Migrationspolitik der Ampelkoalition bleibt heftig umstritten
Die Migrationspolitik der Ampelkoalition bleibt im Bundestag weiter heftig umstritten. Während Union und AfD am Donnerstag, 30. November 2023, im Parlament bei der ersten Lesung des von der Bundesregierung vorgelegten „Rückführungsverbesserungsgesetzes“ die darin vorgesehenen Maßnahmen zur Erleichterung von Abschiebungen als unzureichend kritisierten, beklagte Die Linke eine massive Verschärfung. Bundesinnenministerin Nancy Faeser (SPD) verteidigte die Vorlage dagegen als das „umfangreichste Gesetz zur Verbesserung der rechtlichen Rahmenbedingungen von Rückführungen, das eine Bundesregierung jemals vorgelegt“ habe.
Gesetzentwurf der Bundesregierung
Nach dem Gesetzentwurf „zur Verbesserung der Rückführung“ (20/9463) soll die Fortdauer und die Anordnung von Abschiebungshaft künftig unabhängig von etwaigen Asylantragstellungen möglich sein, auch bei Folgeanträgen. Verstöße gegen Einreise- und Aufenthaltsverbote werden laut Vorlage als eigenständiger Haftgrund außerhalb der Fluchtgefahr im Rahmen der Sicherungshaft geregelt; zudem ist ein behördliches Beschwerderecht für den Fall der Ablehnung des Abschiebungshaftantrags vorgesehen. Zugleich sieht der Gesetzentwurf vor, die Höchstdauer des Ausreisegewahrsams von derzeit zehn auf 28 Tage zu verlängern, um effektiver als bisher ein Untertauchen des Abzuschiebenden zu verhindern. Zudem sollen die Behörden auch andere Räumlichkeiten als das Zimmer des abzuschiebenden Ausländers in einer Gemeinschaftsunterkunft betreten können.
Vorgesehen ist ferner, dass Widerspruch und Klage gegen Einreise- und Aufenthaltsverbote keine aufschiebende Wirkung mehr haben. Wohnsitzauflagen und räumliche Beschränkungen sollen ebenfalls künftig von Gesetzes wegen sofort vollziehbar sein.
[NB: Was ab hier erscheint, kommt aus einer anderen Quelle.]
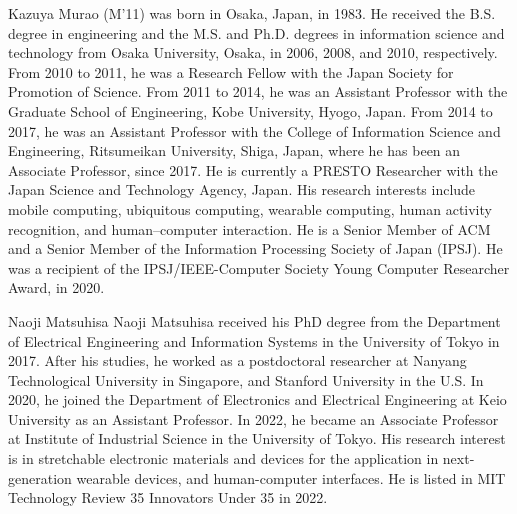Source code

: \documentclass{ieeeaccess}
\begin{document}
 \begin{IEEEbiography}{Kazuya Murao} (M'11) was born in Osaka, Japan, in 1983. He received the B.S. degree in engineering and the M.S. and Ph.D. degrees in information science and technology from Osaka University, Osaka, in 2006, 2008, and 2010, respectively. From 2010 to 2011, he was a Research Fellow with the Japan Society for Promotion of Science. From 2011 to 2014, he was an Assistant Professor with the Graduate School of Engineering, Kobe University, Hyogo, Japan. From 2014 to 2017, he was an Assistant Professor with the College of Information Science and Engineering, Ritsumeikan University, Shiga, Japan, where he has been an Associate Professor, since 2017. He is currently a PRESTO Researcher with the Japan Science and Technology Agency, Japan. His research interests include mobile computing, ubiquitous computing, wearable computing, human activity recognition, and human–computer interaction. He is a Senior Member of ACM and a Senior Member of the Information Processing Society of Japan (IPSJ). He was a recipient of the IPSJ/IEEE-Computer Society Young Computer Researcher Award, in 2020.
 \end{IEEEbiography}

 \begin{IEEEbiography}{Naoji Matsuhisa} Naoji Matsuhisa received his PhD degree from the Department of Electrical Engineering and Information Systems in the University of Tokyo in 2017. After his studies, he worked as a postdoctoral researcher at Nanyang Technological University in Singapore, and Stanford University in the U.S. In 2020, he joined the Department of Electronics and Electrical Engineering at Keio University as an Assistant Professor. In 2022, he became an Associate Professor at Institute of Industrial Science in the University of Tokyo. His research interest is in stretchable electronic materials and devices for the application in next-generation wearable devices, and human-computer interfaces. He is listed in MIT Technology Review 35 Innovators Under 35 in 2022.
 \end{IEEEbiography}


\EOD
\end{document}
Daneben enthält die Vorlage weitere Maßnahmen zur erleichterten Identitätsfeststellung und zur erleichterten Abschiebung von Straftätern und Gefährdern. Für den Bereich der Organisierten Kriminalität soll ein Ausweisungstatbestand geschaffen werden, der an die Angehörigkeit zu Strukturen der Organisierten Kriminalität anknüpft und unabhängig von einer strafrechtlichen Verurteilung ausgestaltet ist. Erleichtert werden soll zudem die Ausweisung von Schleusern. Darüber hinaus sind unter anderem Maßnahmen zur Entlastung der Ausländerbehörden vorgesehen. So sollen etwa Aufenthaltserlaubnisse für subsidiär Schutzberechtigte künftig mit einer Gültigkeitsdauer von drei Jahren statt mit einer Gültigkeitsdauer von einem Jahr erteilt werden.
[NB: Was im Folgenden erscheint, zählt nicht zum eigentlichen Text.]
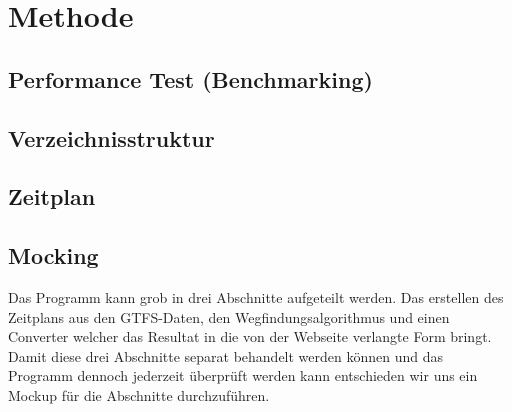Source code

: \section{Methode}

\subsection{Performance Test (Benchmarking)}

\subsection{Verzeichnisstruktur}

\subsection{Zeitplan}

\subsection{Mocking}
Das Programm kann grob in drei Abschnitte aufgeteilt werden. Das erstellen des Zeitplans aus den GTFS-Daten, den Wegfindungsalgorithmus und einen Converter welcher das Resultat in die von der Webseite verlangte Form bringt. Damit diese drei Abschnitte separat behandelt werden können und das Programm dennoch jederzeit überprüft werden kann entschieden wir uns ein Mockup für die Abschnitte durchzuführen.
Ministerin: Es braucht klare Regeln
Faeser betonte in der Debatte, dass es klare Regeln brauche, damit Deutschland ein „solidarisches Land“ sein könne. Dazu gehöre, dass Menschen ohne Bleiberecht das Land „schnell und zuverlässig“ auch wieder verlassen müssen. Schon jetzt sei die Zahl der Abschiebungen im laufenden Jahr um 27 Prozent höher als im Vorjahreszeitraum. Eigentlich sei es eine Selbstverständlichkeit, dass Ausreisepflichtige Deutschland verlassen müssen, doch gebe es in der Praxis immer wieder Schwierigkeiten, dies umzusetzen. Der Bund müsse einen rechtlichen Rahmen schaffen, der den Ländern einen möglichst effektiven Vollzug der Rückführungen ermöglicht. Daher sei die Bundesregierung bei dem Gesetzentwurf umfassend auf die Vorstellungen der Länder und Kommunen eingegangen.
Die vorgesehenen Maßnahmen seien notwendig, um irreguläre Migration wirksam zu begrenzen, aber auch, um das individuelle Grundrecht auf Asyl zu schützen, fügte die Ressortchefin hinzu. Dieses Recht wolle man bewahren und Menschen, die ein Recht auf Asyl in Deutschland haben, gut in die Gesellschaft integrieren. Dafür solle Asylsuchenden und Geduldeten ein früherer und leichterer Zugang zum Arbeitsmarkt ermöglicht werden. „Frühestens nach drei und spätestens sechs Monaten in Deutschland soll es nun möglich sein, eine Arbeit aufzunehmen“, sagte die Ministerin. Auch Geduldete sollten künftig im Regelfall eine Beschäftigungserlaubnis bekommen, denn Arbeit sei der entscheidende Faktor für Integration„.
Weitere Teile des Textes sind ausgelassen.